# Anybody dealing with love bugs?



## wartee (Mar 27, 2018)

I'm nearly 50 and I've never had love bugs this bad. They seem either attracted, or stirred up by the mower. Thank goodness they don't bite!
[media]https://youtu.be/4AXYUl7OCc8[/media]


----------



## bassadict69 (Apr 2, 2018)

We had it worse than that last year. This year, I have only seen a few.


----------



## LawnNeighborSam (Aug 14, 2018)

Never heard of them here in the Midwest but your lawn looks awesome in the video!! Great work


----------



## CenlaLowell (Apr 21, 2017)

Lovebugs are not bad here yet. Great looking lawn.


----------



## Tellycoleman (May 10, 2017)

Those are the bugs that's stuck together kissing right?
I hate them things. Luckily not a Tennessee thing. 
When I lived 60 miles south of Montgomery you could never have a clean car.


----------



## TN Hawkeye (May 7, 2018)

They must be moving north. They are the bane of existence in Florida. Just google love bug season Florida and you will be blown away how bad they can be. They can destroy a cars paint job if not washed off.


----------



## jonthepain (May 5, 2018)

I didn't know that about Herbie.


----------



## Hexadecimal 00FF00 (Sep 20, 2018)

LawnNeighborSam said:


> Never heard of them here in the Midwest...

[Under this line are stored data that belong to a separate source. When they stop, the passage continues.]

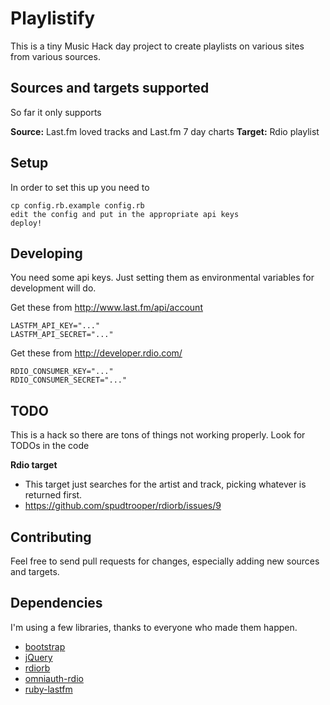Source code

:# Playlistify

This is a tiny Music Hack day project to create playlists on various sites from various sources.

## Sources and targets supported
So far it only supports

**Source:** Last.fm loved tracks and Last.fm 7 day charts
**Target:** Rdio playlist

## Setup
In order to set this up you need to

    cp config.rb.example config.rb
    edit the config and put in the appropriate api keys
    deploy!

## Developing
You need some api keys. Just setting them as environmental variables for development will do.

Get these from http://www.last.fm/api/account

    LASTFM_API_KEY="..."
    LASTFM_API_SECRET="..."

Get these from http://developer.rdio.com/

    RDIO_CONSUMER_KEY="..."
    RDIO_CONSUMER_SECRET="..."

## TODO
This is a hack so there are tons of things not working properly. Look for TODOs in the code

**Rdio target**

 * This target just searches for the artist and track, picking whatever is returned first.
 * https://github.com/spudtrooper/rdiorb/issues/9


## Contributing
Feel free to send pull requests for changes, especially adding new sources and targets.

## Dependencies
I'm using a few libraries, thanks to everyone who made them happen.

 * [bootstrap](http://github.com/twitter/bootstrap)
 * [jQuery](http://jquery.com)
 * [rdiorb](https://github.com/spudtrooper/rdiorb)
 * [omniauth-rdio](https://github.com/nixme/omniauth-rdio)
 * [ruby-lastfm](https://github.com/youpy/ruby-lastfm)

It's a southern thing. Florida I know has them. Alabama - as @wartee posted. Louisiana. I'm in Texas and they are here too.


----------



## DR_GREENTHUMB (May 24, 2018)

They are here, in OKC. More than I have ever seen this year.


----------



## Colonel K0rn (Jul 4, 2017)

They are diminishing some here, but still pretty thick and a nuisance to keep the van clean. Gnats and mosquitos are still everywhere.


----------



## deeevo (Jun 18, 2018)

Spring was really bad but not so bad the 2nd time around. I was over at Disney this past weekend and you should have seen all the northern tourists at the pool freaking out because of all the love bugs. They were complaining to the Cast members about them and running away from them. I tried to explain that they come around twice a year for about a week but they weren't having it.


----------